> [Task]
Check every line of the data below for the string "there", and copy the ones that hold it.

Records excerpted from a collection
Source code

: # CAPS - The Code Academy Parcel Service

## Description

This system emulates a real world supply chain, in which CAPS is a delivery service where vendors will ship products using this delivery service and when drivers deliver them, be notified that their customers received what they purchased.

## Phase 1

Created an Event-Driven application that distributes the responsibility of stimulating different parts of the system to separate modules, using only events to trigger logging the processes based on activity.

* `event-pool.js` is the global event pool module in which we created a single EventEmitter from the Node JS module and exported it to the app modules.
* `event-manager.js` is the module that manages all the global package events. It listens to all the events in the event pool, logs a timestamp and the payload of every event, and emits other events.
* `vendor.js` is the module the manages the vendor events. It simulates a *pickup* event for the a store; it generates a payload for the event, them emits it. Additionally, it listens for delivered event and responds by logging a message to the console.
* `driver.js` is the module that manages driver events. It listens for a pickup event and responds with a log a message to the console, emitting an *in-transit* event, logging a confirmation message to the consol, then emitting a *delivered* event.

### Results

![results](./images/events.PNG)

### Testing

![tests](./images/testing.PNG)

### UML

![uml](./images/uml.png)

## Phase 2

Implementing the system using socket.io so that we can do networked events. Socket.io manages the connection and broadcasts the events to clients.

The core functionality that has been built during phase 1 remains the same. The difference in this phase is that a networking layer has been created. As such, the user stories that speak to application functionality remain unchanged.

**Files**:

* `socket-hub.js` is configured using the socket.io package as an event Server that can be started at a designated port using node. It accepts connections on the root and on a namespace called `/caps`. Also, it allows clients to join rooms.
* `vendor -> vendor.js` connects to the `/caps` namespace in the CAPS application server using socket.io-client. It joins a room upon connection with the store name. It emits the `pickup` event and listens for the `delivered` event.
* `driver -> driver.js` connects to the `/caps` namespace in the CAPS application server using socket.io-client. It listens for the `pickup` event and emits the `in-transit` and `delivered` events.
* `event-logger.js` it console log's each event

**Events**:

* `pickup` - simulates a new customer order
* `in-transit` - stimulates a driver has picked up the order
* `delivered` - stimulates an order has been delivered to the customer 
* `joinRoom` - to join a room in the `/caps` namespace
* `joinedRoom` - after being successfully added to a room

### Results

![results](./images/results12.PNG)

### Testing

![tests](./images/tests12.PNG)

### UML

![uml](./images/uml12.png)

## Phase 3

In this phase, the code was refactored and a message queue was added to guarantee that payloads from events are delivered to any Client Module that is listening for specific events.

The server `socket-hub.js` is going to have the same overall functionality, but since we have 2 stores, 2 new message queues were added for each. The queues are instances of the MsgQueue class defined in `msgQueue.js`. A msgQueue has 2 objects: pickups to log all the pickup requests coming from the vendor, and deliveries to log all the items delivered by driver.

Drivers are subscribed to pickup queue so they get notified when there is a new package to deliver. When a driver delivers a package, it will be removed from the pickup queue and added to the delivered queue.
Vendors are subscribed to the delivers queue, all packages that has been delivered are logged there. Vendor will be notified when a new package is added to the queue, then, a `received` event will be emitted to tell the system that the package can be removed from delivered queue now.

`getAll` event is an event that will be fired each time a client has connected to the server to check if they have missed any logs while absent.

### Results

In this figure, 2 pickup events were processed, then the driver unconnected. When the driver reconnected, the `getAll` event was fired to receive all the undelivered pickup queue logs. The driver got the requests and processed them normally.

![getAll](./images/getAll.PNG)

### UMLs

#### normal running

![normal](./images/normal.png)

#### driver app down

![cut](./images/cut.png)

> [Your solution]
Drivers are subscribed to pickup queue so they get notified when there is a new package to deliver. When a driver delivers a package, it will be removed from the pickup queue and added to the delivered queue.
Vendors are subscribed to the delivers queue, all packages that has been delivered are logged there. Vendor will be notified when a new package is added to the queue, then, a `received` event will be emitted to tell the system that the package can be removed from delivered queue now.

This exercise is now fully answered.